Borussia Dortmund: Bundan üç dört sene öncesine kadar on iki milyon euroluk genç mütevazi bir kadroyla kurulduklarında bu noktalara gelebilecekleri hayal olarak görülebilirdi, ama kurdukları alt yapı sistemi hakkında en ufak bir bilgisi bile olan biri bile bunun hayal olmadığı rahatça görebilirdi. Genç ve yetenekli futbolcuları kadrosuna katıp, kendi değirmeninde öğüten ve sonuçta ortaya Nuri Şahin, İlkay Gündoğan, Mario Götze, Subotiç, Hummels, Kagawa, Sven Bender, Lewandowski, Grosskreutz gibi değerleri futbola armağan eden bir ekol. Çok koşan, rakibe takım halinde pres yapan topu aldıklarında ise tüm takım olarak ok gibi ileri fırlayan bir mentalite, Alman disipliniyle birleşince ortaya ne mi çıkar, ölüm grubunda Real Madrid, Manchester City ve Ajax gibi takımlara kök söktüren Borussia Dortmund.
Bayern Münih: Borussia Dortmund’un Bundesliga’ya damga vurmasından önce Almanların futboldaki monopolüydü.
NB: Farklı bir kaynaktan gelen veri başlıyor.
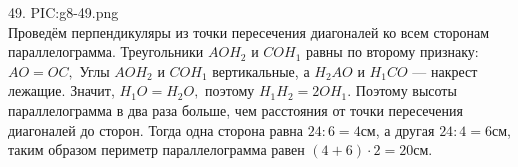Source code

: 49. {{PIC:g8-49.png}}\\
Проведём перпендикуляры из точки пересечения диагоналей ко всем сторонам параллелограмма. Треугольники $AOH_2$ и $COH_1$ равны по второму признаку: $AO=OC,$ Углы $AOH_2$ и $COH_1$ вертикальные, а $H_2AO$ и $H_1CO$ --- накрест лежащие. Значит, $H_1O=H_2O,$ поэтому $H_1H_2=2OH_1.$ Поэтому высоты параллелограмма в два раза больше, чем расстояния от точки пересечения диагоналей до сторон. Тогда одна сторона равна $24:6=4$см, а другая $24:4=6$см, таким образом периметр параллелограмма равен $(4+6)\cdot2=20$см.\\
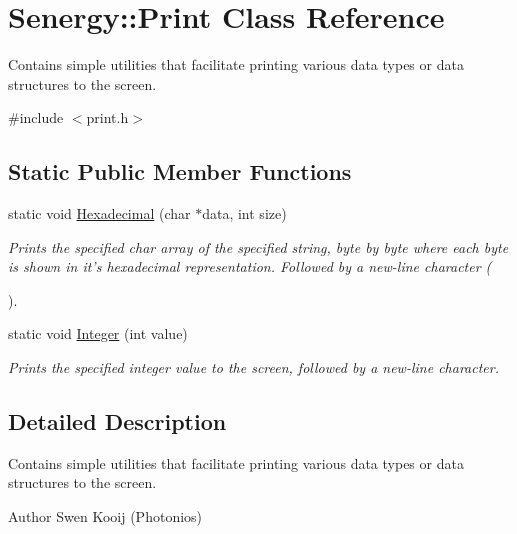 \hypertarget{class_senergy_1_1_print}{\section{Senergy\-:\-:Print Class Reference}
\label{class_senergy_1_1_print}
}


Contains simple utilities that facilitate printing various data types or data structures to the screen.  




{\ttfamily \#include $<$print.\-h$>$}

\subsection*{Static Public Member Functions}
\begin{DoxyCompactItemize}
\item 
static void \hyperlink{class_senergy_1_1_print_a6c6b70bd91e56896058004bf82201010}{Hexadecimal} (char $\ast$data, int size)
\begin{DoxyCompactList}\small\item\em Prints the specified char array of the specified string, byte by byte where each byte is shown in it's hexadecimal representation. Followed by a new-\/line character (\par
). \end{DoxyCompactList}\item 
static void \hyperlink{class_senergy_1_1_print_a7899dd50cdb0b0a6e7ed144d62ea227d}{Integer} (int value)
\begin{DoxyCompactList}\small\item\em Prints the specified integer value to the screen, followed by a new-\/line character. \end{DoxyCompactList}\end{DoxyCompactItemize}


\subsection{Detailed Description}
Contains simple utilities that facilitate printing various data types or data structures to the screen. 

\begin{DoxyAuthor}{Author}
Swen Kooij (Photonios) 
\end{DoxyAuthor}


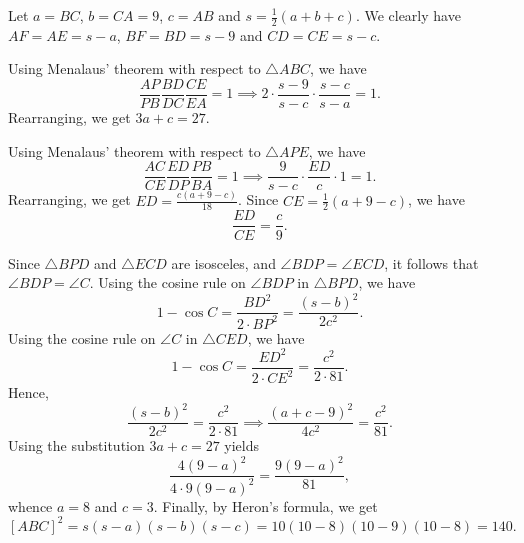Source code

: \begin{center}
\end{center}

Let $a = BC$, $b = CA = 9$, $c = AB$ and $s = \frac12 (a + b + c)$. We clearly have $AF = AE = s-a$, $BF = BD = s-9$ and $CD = CE = s-c$.

Using Menalaus' theorem with respect to $\triangle ABC$, we have \[\frac{AP}{PB} \frac{BD}{DC} \frac{CE}{EA} = 1 \implies 2 \cdot \frac{s-9}{s-c} \cdot \frac{s-c}{s-a} = 1.\] Rearranging, we get $3a + c = 27$.

Using Menalaus' theorem with respect to $\triangle APE$, we have \[\frac{AC}{CE} \frac{ED}{DP} \frac{PB}{BA} = 1 \implies \frac{9}{s-c}\cdot \frac{ED}{c} \cdot 1 = 1.\] Rearranging, we get $ED = \frac{c(a + 9 - c)}{18}$. Since $CE = \frac12 (a + 9 - c)$, we have \[\frac{ED}{CE} = \frac{c}{9}.\]

Since $\triangle BPD$ and $\triangle ECD$ are isosceles, and $\angle BDP = \angle ECD$, it follows that $\angle BDP = \angle C$. Using the cosine rule on $\angle BDP$ in $\triangle BPD$, we have \[1 - \cos C = \frac{BD^2}{2 \cdot BP^2} = \frac{(s-b)^2}{2c^2}.\] Using the cosine rule on $\angle C$ in $\triangle CED$, we have \[1 - \cos C = \frac{ED^2}{2 \cdot CE^2} = \frac{c^2}{2 \cdot 81}.\] Hence, \[\frac{(s-b)^2}{2c^2} = \frac{c^2}{2 \cdot 81} \implies \frac{(a + c - 9)^2}{4c^2} = \frac{c^2}{81}.\] Using the substitution $3a + c = 27$ yields \[\frac{4(9-a)^2}{4 \cdot 9(9-a)^2} = \frac{9(9-a)^2}{81},\] whence $a = 8$ and $c = 3$. Finally, by Heron's formula, we get \[[ABC]^2 = s(s-a)(s-b)(s-c) = 10(10-8)(10-9)(10-8) = 140.\]


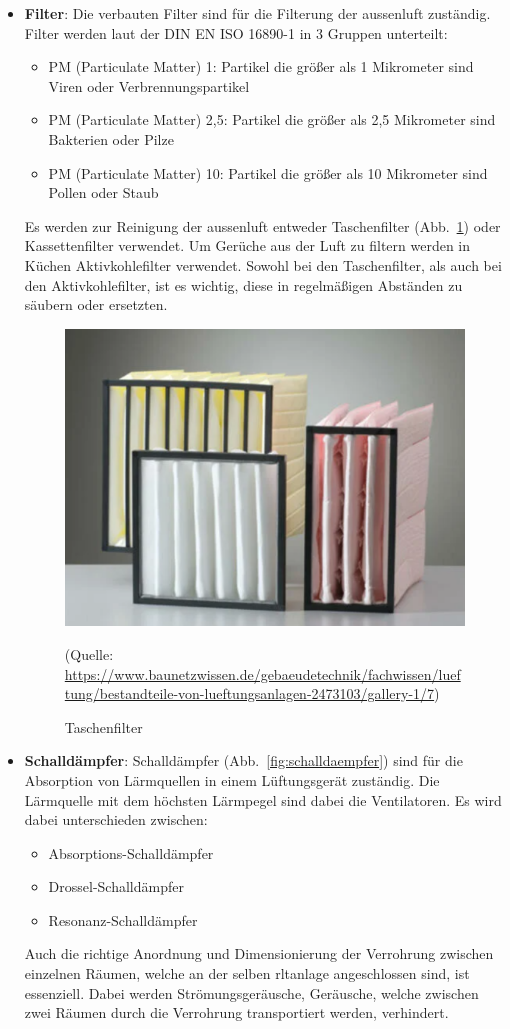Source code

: \begin{itemize}
\item \textbf{Filter}: Die verbauten Filter sind für die Filterung der \gls{aussenluft} zuständig. Filter werden laut der DIN EN ISO 16890-1 in 3 Gruppen unterteilt:
\begin{itemize}
	\item PM (Particulate Matter) 1: Partikel die größer als 1 Mikrometer sind \zB Viren oder Verbrennungspartikel 
	\item PM (Particulate Matter) 2,5: Partikel die größer als 2,5 Mikrometer sind \zB Bakterien oder Pilze
	\item PM (Particulate Matter) 10: Partikel die größer als 10 Mikrometer sind \zB Pollen oder Staub
\end{itemize}
Es werden zur Reinigung der \gls{aussenluft} entweder Taschenfilter (Abb.~\ref{fig:taschenfilter}) oder Kassettenfilter verwendet. Um Gerüche aus der Luft zu filtern \zB werden in Küchen Aktivkohlefilter verwendet. Sowohl bei den Taschenfilter, als auch bei den Aktivkohlefilter, ist es wichtig, diese in regelmäßigen Abständen zu säubern oder ersetzten.  

\begin{figure}[H]
	\centering
	\includegraphics[width=0.4\linewidth]{Bilder/normalefilter}
	\caption{Taschenfilter} 
	(Quelle: \url{	https://www.baunetzwissen.de/gebaeudetechnik/fachwissen/lueftung/bestandteile-von-lueftungsanlagen-2473103/gallery-1/7})
	\label{fig:taschenfilter}
\end{figure}

	\item \textbf{Schalldämpfer}: Schalldämpfer (Abb.~\ref{fig:schalldaempfer}) sind für die Absorption von Lärmquellen in einem Lüftungsgerät zuständig. Die Lärmquelle mit dem höchsten Lärmpegel sind dabei die Ventilatoren. Es wird dabei unterschieden zwischen:
\begin{itemize}
	\item Absorptions-Schalldämpfer 
	\item Drossel-Schalldämpfer
	\item Resonanz-Schalldämpfer
\end{itemize} 
	Auch die richtige Anordnung und Dimensionierung der Verrohrung zwischen einzelnen Räumen, welche an der selben \ac{rltanlage} angeschlossen sind, ist essenziell. Dabei werden Strömungsgeräusche, Geräusche, welche zwischen zwei Räumen durch die Verrohrung transportiert werden, verhindert.


\end{itemize}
Hala ekonomik anlamda Bundesliga’nın en güçlü takımı olmasına rağmen artık ona kafa tutabilecek bir Dortmund var. Kalelerinde Alman Mili takım kalecisi Manuel Neuer var. Defansta Badstuber, Boateng, Philipp Lahm ve Dante dörtlüsü ile standartların üzerindeler ancak aşılmaz bir kale havasından uzaktalar. Kanatlarda Robben, Ribery, Shaqiri gibi yıldızlarla yaratıcılık konusunda sıkıntı yaşamazlar, ortada ise Toni Kroos, Schweinsteiger deyim yerindeyse arı gibi çalışıyorlar. İlerde ise uzun ve fizikli forvetler dikkat çekiyor, Mario Mandzukic, Mario Gomez, Claudio Pizarro. Mario Mandzukic as olarak oynuyor. Üçü de ikili mücadelelerde rakip defansları oldukça yıpratan bir yapıya sahip. Bayern Münih maçı asla bırakmayan Alman mentalitesiyle zor takımlardan birisi.
Galatasaray’ı her halükarda zor rakipler bekliyor, gönlümüzden geçen ise zorlar arasından en kolayıyla eşleşebilmek ancak şunu unutmamalı herşey Galatasaray’ımız da bitiyor.